→ What is being asked: Extract every line starting at the line that contains "de Identificación del" and ending with the final line of the data, inclusive; give only those lines, word for word.

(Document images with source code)
————
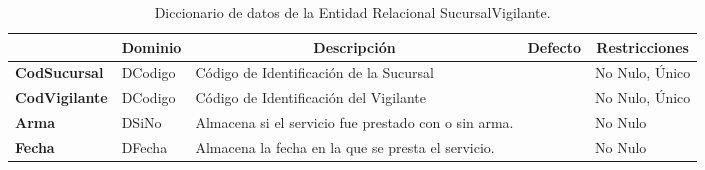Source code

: \begin{table}[H]
\centering
\caption{Diccionario de datos de la Entidad Relacional SucursalVigilante.}
\label{tab-DiccR-2k}
\begin{tabular}{>{\bfseries}m{4.0cm}>{}m{3.0cm}>{}m{6.0cm}>{}m{5.0cm}>{}m{2.0cm}}
\toprule
\multicolumn{1}{c}{\textbf{Atributo}} & \multicolumn{1}{c}{\textbf{Dominio}} & \multicolumn{1}{c}{\textbf{Descripción}} & \multicolumn{1}{c}{\textbf{Defecto}} & \multicolumn{1}{c}{\textbf{Restricciones}} \\ \midrule
CodSucursal	&	DCodigo	&	Código de Identificación de la Sucursal	&		&	No Nulo, Único\\
CodVigilante	&	DCodigo	&	Código de Identificación del Vigilante	&		&	No Nulo, Único\\
Arma	&	DSiNo	&	Almacena si el servicio fue prestado con o sin arma.	&		&	No Nulo \\
Fecha	&	DFecha	&	Almacena la fecha en la que se presta el servicio.	&		& No Nulo	\\
\bottomrule
\end{tabular}
\end{table}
————
→ Response to this task:
CodVigilante	&	DCodigo	&	Código de Identificación del Vigilante	&		&	No Nulo, Único\\
Arma	&	DSiNo	&	Almacena si el servicio fue prestado con o sin arma.	&		&	No Nulo \\
Fecha	&	DFecha	&	Almacena la fecha en la que se presta el servicio.	&		& No Nulo	\\
\bottomrule
\end{tabular}
\end{table}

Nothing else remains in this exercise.